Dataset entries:
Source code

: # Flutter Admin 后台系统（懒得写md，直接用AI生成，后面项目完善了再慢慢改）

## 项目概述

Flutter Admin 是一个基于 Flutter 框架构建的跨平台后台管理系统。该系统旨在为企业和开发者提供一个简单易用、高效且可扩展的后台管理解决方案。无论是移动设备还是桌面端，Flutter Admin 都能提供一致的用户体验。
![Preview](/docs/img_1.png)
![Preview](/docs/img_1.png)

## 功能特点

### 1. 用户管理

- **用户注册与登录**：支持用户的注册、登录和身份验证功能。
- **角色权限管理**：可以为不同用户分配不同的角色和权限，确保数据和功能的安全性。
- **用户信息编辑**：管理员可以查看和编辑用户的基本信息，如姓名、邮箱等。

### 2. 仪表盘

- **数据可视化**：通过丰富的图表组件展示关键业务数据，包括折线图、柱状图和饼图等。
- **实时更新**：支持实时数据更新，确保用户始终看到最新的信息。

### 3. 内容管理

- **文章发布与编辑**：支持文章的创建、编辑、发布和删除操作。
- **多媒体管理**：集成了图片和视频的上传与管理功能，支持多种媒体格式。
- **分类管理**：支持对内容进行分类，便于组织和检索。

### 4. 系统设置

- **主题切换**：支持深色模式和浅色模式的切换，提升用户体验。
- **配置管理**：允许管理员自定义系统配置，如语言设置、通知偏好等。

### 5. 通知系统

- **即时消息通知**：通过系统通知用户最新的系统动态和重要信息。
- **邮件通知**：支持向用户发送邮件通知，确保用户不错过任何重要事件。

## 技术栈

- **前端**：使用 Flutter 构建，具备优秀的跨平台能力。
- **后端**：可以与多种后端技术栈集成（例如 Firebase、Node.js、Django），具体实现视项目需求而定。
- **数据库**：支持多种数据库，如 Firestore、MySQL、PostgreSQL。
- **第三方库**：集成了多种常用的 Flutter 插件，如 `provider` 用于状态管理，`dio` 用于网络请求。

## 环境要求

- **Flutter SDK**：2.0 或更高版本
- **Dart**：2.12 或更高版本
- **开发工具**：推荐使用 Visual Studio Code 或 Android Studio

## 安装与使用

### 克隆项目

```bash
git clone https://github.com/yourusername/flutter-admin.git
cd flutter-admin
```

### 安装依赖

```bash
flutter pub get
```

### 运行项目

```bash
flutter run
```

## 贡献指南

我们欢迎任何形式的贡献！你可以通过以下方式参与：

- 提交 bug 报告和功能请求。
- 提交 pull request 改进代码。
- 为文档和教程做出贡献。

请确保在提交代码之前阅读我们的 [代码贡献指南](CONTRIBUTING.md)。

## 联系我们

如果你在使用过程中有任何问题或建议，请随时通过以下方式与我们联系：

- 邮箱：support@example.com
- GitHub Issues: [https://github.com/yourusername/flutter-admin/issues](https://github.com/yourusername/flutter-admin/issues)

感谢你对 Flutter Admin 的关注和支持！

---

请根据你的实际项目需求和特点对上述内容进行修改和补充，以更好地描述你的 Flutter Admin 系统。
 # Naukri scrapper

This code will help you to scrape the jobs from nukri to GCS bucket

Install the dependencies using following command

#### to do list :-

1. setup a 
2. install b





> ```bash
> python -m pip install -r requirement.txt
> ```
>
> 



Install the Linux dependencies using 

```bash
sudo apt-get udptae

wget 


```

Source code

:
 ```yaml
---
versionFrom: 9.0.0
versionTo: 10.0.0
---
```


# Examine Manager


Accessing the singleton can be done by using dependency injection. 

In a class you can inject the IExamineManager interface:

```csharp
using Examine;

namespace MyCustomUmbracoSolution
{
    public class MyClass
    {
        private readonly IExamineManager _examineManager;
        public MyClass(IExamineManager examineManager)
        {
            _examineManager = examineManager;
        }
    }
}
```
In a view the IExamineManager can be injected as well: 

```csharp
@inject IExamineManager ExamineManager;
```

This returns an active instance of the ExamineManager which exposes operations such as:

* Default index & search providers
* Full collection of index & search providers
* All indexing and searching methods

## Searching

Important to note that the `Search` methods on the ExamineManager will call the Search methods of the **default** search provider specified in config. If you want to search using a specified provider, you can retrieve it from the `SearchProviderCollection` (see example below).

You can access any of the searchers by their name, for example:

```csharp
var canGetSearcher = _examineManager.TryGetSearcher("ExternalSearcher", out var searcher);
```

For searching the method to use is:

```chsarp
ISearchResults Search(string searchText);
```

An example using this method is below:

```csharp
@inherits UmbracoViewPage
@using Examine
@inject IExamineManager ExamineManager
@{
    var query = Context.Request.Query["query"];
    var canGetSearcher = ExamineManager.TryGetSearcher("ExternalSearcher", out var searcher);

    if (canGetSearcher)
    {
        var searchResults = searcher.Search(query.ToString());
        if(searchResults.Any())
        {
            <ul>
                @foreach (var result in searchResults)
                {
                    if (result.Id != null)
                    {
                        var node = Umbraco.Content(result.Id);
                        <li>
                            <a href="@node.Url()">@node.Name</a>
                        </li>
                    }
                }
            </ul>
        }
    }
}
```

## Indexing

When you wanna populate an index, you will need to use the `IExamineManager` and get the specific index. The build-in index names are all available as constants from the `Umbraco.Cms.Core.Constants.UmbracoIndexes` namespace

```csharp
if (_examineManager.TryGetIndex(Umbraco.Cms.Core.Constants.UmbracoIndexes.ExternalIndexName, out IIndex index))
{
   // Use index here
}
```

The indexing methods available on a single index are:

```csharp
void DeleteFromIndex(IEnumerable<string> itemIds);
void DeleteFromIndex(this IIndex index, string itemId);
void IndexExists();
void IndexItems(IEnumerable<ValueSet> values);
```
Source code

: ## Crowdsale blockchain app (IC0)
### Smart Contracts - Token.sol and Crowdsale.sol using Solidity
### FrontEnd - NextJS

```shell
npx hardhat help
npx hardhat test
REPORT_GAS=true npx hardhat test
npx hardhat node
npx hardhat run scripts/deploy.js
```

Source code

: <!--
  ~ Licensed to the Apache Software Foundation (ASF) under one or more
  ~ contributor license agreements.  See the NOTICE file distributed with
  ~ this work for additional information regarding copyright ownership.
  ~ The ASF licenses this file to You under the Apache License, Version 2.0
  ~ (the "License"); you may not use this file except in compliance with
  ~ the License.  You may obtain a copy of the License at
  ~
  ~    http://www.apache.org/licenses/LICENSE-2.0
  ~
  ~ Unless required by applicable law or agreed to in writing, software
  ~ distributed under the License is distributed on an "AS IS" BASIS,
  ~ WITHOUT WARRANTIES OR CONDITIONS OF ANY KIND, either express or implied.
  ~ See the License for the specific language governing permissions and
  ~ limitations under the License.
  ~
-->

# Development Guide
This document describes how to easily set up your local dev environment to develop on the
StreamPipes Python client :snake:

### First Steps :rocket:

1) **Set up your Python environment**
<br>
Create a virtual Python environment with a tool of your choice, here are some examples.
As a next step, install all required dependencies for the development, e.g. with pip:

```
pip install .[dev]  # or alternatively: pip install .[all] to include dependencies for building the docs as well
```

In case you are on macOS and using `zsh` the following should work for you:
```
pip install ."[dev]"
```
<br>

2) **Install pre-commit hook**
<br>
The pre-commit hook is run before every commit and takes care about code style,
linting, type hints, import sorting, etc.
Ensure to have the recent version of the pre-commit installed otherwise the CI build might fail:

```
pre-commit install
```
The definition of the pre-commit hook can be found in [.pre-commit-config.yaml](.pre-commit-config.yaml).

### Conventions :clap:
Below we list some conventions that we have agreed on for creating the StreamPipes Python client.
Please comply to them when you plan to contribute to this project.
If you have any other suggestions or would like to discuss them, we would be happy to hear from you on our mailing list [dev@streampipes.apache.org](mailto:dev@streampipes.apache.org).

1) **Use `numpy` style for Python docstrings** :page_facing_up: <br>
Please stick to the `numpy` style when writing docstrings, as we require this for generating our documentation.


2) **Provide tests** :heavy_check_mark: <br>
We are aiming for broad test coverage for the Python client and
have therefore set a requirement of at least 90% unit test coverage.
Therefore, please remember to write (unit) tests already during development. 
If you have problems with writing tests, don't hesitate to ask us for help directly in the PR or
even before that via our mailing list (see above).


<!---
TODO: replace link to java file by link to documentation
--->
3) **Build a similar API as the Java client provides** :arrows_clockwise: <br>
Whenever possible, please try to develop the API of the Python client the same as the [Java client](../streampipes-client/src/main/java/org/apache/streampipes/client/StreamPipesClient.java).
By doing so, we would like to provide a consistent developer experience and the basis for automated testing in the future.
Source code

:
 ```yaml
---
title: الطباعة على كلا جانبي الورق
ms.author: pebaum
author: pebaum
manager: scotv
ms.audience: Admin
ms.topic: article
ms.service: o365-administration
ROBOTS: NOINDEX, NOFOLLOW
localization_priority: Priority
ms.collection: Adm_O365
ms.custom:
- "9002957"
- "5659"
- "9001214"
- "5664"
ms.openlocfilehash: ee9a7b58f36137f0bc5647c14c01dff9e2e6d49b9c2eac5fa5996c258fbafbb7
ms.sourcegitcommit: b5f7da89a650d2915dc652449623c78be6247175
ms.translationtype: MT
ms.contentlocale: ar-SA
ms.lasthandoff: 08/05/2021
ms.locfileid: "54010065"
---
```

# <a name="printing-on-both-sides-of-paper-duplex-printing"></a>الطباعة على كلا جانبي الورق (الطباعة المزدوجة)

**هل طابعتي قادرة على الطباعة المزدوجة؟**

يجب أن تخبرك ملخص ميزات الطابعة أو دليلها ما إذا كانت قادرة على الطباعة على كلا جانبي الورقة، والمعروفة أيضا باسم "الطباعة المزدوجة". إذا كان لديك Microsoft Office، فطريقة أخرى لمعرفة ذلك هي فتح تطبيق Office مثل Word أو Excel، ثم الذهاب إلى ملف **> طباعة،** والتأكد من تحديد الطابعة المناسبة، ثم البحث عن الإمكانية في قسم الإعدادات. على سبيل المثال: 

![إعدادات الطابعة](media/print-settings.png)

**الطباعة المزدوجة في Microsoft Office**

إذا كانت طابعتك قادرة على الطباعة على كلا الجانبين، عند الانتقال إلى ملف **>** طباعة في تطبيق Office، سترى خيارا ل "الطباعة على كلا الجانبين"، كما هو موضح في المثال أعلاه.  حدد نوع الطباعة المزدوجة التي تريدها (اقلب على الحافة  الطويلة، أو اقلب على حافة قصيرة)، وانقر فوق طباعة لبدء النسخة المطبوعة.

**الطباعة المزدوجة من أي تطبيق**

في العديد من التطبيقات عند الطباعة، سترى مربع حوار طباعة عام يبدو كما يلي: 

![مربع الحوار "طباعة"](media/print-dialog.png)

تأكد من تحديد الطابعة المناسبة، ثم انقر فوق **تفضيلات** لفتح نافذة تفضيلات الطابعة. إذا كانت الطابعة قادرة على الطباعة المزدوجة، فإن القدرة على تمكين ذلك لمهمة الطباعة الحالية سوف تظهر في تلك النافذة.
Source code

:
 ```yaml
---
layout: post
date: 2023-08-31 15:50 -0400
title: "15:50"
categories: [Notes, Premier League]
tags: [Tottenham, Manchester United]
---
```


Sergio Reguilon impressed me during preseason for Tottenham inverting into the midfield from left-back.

Problem
Would you copy all lines in the records where the string "مربع" appears?

Final answer
في العديد من التطبيقات عند الطباعة، سترى مربع حوار طباعة عام يبدو كما يلي: 
![مربع الحوار "طباعة"](media/print-dialog.png)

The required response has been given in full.